• Task details:
Take the lines below beginning at the line that has "This overview provides" and stopping after the line that has "# PROJECT STRUCTURE", and print them exactly as they are, with no other lines.
*** Block opens ***
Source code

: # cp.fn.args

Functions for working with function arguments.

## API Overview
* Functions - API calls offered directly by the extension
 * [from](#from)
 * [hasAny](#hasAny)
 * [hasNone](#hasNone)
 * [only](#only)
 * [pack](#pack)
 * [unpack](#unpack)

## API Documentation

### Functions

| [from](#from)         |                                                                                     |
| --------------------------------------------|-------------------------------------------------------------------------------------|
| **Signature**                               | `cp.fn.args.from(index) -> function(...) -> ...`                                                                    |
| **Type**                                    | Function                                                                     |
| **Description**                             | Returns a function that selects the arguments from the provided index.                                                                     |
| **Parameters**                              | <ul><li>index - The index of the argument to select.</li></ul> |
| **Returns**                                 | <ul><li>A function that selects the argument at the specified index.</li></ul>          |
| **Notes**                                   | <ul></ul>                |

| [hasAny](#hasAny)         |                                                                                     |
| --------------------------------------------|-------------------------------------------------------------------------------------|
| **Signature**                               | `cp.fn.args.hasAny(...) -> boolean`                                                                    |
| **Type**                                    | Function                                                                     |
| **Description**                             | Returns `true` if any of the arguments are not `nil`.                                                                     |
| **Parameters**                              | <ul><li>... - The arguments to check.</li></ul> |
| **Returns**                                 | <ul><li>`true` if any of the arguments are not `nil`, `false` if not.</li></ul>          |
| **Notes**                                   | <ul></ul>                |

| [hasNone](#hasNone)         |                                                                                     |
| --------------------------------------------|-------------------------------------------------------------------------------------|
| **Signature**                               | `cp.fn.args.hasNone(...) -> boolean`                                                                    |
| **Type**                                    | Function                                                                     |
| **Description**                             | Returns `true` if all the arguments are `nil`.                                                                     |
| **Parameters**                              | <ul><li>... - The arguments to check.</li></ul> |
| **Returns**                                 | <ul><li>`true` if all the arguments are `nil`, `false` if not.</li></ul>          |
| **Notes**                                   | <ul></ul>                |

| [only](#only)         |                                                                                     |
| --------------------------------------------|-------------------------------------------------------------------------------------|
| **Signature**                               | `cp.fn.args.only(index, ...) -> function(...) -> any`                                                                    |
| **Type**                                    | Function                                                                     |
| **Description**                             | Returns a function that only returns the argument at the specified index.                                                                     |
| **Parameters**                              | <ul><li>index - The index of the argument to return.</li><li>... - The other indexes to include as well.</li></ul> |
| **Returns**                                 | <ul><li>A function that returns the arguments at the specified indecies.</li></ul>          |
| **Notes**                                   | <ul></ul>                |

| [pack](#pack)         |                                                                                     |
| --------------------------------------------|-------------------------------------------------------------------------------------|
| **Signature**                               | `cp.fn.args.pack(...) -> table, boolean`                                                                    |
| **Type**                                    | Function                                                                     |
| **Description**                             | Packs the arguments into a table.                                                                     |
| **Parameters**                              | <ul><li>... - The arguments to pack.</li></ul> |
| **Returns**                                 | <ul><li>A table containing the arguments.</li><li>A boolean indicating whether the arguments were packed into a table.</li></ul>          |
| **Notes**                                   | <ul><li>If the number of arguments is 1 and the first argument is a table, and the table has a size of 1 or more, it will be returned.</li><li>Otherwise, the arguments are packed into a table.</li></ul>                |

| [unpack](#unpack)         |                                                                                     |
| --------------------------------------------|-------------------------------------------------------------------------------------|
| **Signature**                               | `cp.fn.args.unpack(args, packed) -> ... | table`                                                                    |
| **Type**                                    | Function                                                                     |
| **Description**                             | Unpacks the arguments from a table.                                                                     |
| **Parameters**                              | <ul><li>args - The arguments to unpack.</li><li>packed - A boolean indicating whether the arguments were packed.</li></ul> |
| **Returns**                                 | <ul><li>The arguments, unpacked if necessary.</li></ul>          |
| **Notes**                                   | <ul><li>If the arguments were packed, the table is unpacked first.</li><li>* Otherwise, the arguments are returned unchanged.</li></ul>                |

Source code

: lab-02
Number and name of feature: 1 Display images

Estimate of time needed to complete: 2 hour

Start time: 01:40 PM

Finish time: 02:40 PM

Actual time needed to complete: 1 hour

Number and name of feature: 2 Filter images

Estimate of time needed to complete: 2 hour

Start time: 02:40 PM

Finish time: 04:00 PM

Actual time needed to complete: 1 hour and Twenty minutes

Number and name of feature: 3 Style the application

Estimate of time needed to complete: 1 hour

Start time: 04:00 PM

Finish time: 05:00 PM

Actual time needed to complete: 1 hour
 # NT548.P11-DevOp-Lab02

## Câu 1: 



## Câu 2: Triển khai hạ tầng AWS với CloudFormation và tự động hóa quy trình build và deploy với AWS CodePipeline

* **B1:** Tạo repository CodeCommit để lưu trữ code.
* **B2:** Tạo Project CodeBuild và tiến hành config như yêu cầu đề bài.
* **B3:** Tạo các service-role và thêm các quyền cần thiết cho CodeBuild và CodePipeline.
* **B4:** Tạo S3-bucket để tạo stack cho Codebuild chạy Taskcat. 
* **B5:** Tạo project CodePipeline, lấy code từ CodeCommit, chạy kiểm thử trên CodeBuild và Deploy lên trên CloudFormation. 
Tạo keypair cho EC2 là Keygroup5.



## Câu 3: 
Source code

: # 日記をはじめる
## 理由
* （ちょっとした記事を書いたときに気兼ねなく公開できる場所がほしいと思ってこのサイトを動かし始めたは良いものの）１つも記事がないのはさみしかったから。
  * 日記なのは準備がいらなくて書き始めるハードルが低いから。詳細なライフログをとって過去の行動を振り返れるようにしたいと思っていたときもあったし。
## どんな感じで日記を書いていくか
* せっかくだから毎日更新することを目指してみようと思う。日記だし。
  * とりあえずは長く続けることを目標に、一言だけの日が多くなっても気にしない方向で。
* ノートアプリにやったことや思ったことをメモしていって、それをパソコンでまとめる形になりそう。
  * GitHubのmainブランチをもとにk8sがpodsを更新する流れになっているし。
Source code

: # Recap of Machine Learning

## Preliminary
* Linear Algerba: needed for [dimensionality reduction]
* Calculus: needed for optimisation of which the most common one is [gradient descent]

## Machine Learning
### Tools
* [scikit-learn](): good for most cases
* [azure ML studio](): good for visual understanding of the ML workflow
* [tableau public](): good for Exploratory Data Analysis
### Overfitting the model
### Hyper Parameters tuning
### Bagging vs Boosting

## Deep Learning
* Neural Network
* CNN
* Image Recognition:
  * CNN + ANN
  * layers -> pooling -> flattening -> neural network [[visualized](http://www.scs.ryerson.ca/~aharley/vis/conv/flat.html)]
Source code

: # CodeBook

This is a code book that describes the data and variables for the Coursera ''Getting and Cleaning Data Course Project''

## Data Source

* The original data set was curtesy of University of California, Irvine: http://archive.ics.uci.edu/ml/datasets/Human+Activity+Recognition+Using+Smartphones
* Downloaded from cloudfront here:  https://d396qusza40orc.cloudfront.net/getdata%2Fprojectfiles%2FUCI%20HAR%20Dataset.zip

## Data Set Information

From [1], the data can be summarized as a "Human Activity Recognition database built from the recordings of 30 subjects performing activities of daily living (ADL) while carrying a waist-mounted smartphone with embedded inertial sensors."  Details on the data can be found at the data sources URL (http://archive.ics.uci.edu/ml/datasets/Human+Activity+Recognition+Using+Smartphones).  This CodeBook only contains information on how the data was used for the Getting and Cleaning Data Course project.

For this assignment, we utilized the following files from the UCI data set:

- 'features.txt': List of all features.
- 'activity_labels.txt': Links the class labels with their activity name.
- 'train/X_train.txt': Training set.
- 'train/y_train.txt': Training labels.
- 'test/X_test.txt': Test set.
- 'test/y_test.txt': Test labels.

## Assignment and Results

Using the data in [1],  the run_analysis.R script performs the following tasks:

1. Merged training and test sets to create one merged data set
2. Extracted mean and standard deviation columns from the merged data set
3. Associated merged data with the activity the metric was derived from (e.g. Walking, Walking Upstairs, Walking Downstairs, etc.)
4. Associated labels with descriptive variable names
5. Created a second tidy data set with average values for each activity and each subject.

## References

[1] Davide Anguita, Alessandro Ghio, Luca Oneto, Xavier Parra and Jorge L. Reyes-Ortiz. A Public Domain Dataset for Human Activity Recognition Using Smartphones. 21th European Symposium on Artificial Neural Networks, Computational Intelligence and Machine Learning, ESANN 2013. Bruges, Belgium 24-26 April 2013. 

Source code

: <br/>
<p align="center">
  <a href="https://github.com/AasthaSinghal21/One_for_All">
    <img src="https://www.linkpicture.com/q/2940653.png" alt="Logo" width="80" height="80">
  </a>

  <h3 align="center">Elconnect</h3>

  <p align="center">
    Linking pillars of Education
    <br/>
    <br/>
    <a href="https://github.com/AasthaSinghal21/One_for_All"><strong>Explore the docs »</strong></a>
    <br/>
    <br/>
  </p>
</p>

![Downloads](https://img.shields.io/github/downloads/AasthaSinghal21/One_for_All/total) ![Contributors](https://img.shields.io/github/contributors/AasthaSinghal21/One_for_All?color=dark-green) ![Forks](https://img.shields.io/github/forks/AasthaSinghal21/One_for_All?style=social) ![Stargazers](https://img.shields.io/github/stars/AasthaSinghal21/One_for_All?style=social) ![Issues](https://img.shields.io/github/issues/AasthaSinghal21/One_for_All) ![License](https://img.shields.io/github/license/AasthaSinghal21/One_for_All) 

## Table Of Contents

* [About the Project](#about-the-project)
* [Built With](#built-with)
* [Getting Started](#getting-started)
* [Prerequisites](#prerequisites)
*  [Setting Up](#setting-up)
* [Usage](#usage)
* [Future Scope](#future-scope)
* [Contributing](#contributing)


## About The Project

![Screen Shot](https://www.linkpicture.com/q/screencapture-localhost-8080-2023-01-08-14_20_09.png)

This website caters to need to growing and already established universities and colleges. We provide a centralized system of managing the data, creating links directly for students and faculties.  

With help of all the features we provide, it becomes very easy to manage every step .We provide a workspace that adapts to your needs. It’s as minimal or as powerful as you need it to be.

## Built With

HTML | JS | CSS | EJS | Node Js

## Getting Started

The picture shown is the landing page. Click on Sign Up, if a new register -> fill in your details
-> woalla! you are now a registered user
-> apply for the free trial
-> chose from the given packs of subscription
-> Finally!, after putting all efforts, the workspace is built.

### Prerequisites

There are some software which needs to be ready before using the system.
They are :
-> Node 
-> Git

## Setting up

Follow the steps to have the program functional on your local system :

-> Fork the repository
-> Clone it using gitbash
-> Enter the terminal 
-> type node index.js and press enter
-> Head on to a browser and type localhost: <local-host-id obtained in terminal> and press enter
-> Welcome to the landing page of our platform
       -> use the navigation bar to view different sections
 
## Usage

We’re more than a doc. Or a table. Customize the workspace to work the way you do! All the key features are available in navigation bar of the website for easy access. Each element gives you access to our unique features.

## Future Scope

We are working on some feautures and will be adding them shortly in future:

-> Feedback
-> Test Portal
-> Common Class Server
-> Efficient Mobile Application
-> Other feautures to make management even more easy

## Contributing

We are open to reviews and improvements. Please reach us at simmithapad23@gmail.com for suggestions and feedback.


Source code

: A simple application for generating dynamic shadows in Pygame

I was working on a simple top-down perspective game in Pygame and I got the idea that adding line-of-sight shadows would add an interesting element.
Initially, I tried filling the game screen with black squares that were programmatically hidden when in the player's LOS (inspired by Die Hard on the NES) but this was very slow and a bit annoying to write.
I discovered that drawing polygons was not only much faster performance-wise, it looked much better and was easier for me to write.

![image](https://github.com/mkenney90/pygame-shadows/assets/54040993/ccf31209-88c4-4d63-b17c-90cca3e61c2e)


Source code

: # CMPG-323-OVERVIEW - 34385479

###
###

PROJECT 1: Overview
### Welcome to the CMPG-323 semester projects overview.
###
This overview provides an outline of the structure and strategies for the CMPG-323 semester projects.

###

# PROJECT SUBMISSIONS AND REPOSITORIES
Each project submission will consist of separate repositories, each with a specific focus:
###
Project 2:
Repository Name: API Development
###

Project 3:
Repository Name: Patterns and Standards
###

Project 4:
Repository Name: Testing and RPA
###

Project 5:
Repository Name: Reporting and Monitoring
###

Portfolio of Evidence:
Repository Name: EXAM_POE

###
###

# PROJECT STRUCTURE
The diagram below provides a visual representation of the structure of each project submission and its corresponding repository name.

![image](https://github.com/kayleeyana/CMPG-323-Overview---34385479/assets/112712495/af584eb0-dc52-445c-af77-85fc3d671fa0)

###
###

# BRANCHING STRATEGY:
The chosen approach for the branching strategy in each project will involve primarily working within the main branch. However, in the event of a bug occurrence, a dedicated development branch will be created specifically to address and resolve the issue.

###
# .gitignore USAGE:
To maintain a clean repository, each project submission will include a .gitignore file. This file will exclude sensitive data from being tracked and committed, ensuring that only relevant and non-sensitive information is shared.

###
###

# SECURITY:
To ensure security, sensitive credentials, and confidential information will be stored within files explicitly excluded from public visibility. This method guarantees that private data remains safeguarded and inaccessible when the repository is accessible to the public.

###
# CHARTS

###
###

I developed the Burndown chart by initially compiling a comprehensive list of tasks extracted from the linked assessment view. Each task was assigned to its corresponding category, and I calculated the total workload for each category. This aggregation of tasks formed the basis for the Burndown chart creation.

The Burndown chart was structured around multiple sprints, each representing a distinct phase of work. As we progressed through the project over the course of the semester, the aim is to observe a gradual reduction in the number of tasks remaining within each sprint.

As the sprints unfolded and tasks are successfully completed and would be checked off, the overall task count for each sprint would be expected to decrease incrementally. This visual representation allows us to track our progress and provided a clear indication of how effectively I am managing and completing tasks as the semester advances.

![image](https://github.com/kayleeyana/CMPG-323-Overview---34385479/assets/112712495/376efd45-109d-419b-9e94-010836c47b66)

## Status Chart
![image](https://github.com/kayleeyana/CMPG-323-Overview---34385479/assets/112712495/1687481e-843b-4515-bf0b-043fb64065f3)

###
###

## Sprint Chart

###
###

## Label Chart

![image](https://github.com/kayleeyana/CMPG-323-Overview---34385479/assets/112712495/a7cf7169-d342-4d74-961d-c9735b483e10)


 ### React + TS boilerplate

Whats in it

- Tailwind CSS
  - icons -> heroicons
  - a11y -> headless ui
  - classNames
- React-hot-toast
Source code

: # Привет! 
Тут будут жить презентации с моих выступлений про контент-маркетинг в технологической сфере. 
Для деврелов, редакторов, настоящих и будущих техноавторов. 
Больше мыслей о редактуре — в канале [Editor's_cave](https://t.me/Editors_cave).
*** Block closes ***
• Response to this exercise:
This overview provides an outline of the structure and strategies for the CMPG-323 semester projects.

###

# PROJECT SUBMISSIONS AND REPOSITORIES
Each project submission will consist of separate repositories, each with a specific focus:
###
Project 2:
Repository Name: API Development
###

Project 3:
Repository Name: Patterns and Standards
###

Project 4:
Repository Name: Testing and RPA
###

Project 5:
Repository Name: Reporting and Monitoring
###

Portfolio of Evidence:
Repository Name: EXAM_POE

###
###

# PROJECT STRUCTURE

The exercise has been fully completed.